Cuando uno de sus retratos más inquietantes (“Mi prima Ana”) fue aceptado en el Salón Nacional, fue la hora de conocer artistas: Emilia se plantaba cerca de su obra y se dedicaba a entablar vínculos con rabia de no poder andar por ahí a sus anchas (“Si fuera hombre, bohemio como yo no existiría en la madre tierra”, escribió a su hermano), pero labrándose poco a poco una red de amigos. Si, primero, su nombre quedó asociado al status del caso atípico, luego, convertida en suma de lugares comunes en torno de la femme fatale (su belleza “sublime”: en sus manos, su rostro, su carácter, su ¡soltería!, que inclusive motivó toda una entrevista), Emilia fue un nombre habitual del pequeño mundo artístico e intelectual. Era parte del grupo “Anaconda”, el “cenáculo ambulante” que tomaba el nombre de los cuentos de Horacio Quiroga y reunía al propio HQ, Alfonsina Storni, Alberto Gerchunoff, Berta Singerman, Emilio Centurión, Guillermo Estrella, Arturo S. Mon, Emilia y su hermana Corina. Emilia era objeto de la curiosidad pública, como atestiguaba la revista Nueva Era: “Es una mujer obsesionante. Físicamente bella y gentil, fresca e ingenua y, a la vez, delicadamente sensitiva y misteriosa (...) viste como una parisien, usa algunas joyas raras en los brazos y en las manos transparentes y perfectas, y aprisiona en zapatos de gran moda sus pies maravillosamente pequeños y nerviosos”. Pero la tan admirada vestal (cuyo talento pictórico no era discutido, y cuyo prestigio incluía figurar en la colección particular de Regina Pacini, la esposa de Marcelo T. de Alvear) no solía recibir aliento en su faceta literaria. “Yo, a quien usted señala como a uno de sus ‘descubridores’ como poetisa, le digo que usted no debe ni puede hacer cosas inequivalentes en pintura y poesía”, la adoctrinó Juan Felipe Mantecón, a despecho de lo cual la descubierta insistió con terquedad hasta publicar, en 1927, Espejo en sombra, el volumen de poesía que llegó a finalista del Premio Municipal de Literatura porteño (los otros eran El imaginero de Ricardo Molinari, y Argentina, de Martínez Estrada, que resultó ganador) y cuya aparición celebró con un banquete para 200 personas. Luego, su carrera plástica siguió en ascenso económico y social, a tal punto que retrató a Yrigoyen en su segunda presidencia.

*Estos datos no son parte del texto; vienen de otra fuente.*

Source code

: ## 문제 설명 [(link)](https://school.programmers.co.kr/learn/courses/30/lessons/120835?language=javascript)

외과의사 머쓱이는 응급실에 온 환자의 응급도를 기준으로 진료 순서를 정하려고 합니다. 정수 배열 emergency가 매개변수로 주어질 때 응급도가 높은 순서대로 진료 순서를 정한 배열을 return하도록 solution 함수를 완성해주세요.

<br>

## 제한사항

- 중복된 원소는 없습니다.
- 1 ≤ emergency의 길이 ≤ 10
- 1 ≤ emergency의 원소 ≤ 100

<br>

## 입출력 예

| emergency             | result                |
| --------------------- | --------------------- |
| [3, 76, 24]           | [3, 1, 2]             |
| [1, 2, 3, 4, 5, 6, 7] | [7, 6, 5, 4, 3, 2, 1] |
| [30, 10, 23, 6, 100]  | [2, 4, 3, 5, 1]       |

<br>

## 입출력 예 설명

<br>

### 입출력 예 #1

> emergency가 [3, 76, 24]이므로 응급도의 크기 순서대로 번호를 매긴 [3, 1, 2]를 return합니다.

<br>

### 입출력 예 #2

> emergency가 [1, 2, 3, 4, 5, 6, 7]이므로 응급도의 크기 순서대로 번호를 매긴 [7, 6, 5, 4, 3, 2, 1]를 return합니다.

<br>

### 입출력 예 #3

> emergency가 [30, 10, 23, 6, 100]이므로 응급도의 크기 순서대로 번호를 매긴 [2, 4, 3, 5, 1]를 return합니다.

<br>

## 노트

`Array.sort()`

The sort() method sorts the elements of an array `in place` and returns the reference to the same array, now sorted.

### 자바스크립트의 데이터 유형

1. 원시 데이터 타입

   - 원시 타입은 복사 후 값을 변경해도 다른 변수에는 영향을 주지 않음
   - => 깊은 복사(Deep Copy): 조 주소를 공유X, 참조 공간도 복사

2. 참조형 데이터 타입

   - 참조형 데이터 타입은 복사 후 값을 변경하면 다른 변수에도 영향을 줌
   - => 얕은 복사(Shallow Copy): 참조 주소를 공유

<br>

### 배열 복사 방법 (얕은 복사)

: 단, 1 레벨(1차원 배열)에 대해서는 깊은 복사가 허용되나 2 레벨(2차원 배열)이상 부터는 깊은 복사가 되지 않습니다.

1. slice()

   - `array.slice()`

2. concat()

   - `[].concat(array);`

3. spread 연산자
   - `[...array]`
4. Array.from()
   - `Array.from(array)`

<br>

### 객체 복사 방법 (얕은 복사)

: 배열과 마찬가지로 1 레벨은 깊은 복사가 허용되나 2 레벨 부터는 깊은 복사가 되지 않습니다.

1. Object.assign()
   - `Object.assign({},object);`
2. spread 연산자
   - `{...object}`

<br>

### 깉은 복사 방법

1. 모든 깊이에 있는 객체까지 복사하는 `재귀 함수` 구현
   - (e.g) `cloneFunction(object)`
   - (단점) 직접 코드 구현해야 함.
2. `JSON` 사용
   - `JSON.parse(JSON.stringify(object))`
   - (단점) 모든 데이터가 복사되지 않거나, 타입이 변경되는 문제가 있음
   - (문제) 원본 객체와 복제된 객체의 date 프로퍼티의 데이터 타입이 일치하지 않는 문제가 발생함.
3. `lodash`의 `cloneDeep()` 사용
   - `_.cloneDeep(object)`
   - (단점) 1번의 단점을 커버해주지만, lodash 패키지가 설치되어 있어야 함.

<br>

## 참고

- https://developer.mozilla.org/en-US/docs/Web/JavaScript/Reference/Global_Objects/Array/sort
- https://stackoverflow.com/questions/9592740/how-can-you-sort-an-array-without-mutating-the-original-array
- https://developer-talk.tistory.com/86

La crisis de los ’30, la decadencia del gusto burgués por cierto academicismo plástico y la incapacidad de dar rienda suelta al gusto por cierta pincelada afiebrada que Emilia hubiera desarrollado de manera inquietante, fueron algunos de los factores que terminaron por arrastrarla (y con ella a su familia) a una inestabilidad económica importante. Diversificar, y cuanto más hábilmente, mejor, fue la consigna. Flexible para la técnica y atenta a los códigos del público de masas que empezaba a interesarse por magazines de espectáculos, Emilia supo reconvertirse en ilustradora de portadas para El Hogar y Sintonía, modelo publicitaria (“Dice Emilia Bertolé, la conocida pintora: ‘No me importa los trabajos que haga, mis uñas están más brillantes más tiempo’”, rezaba la publicidad de Cutex que incluía detalles de sus manos) e ilustradora de colecciones editoriales.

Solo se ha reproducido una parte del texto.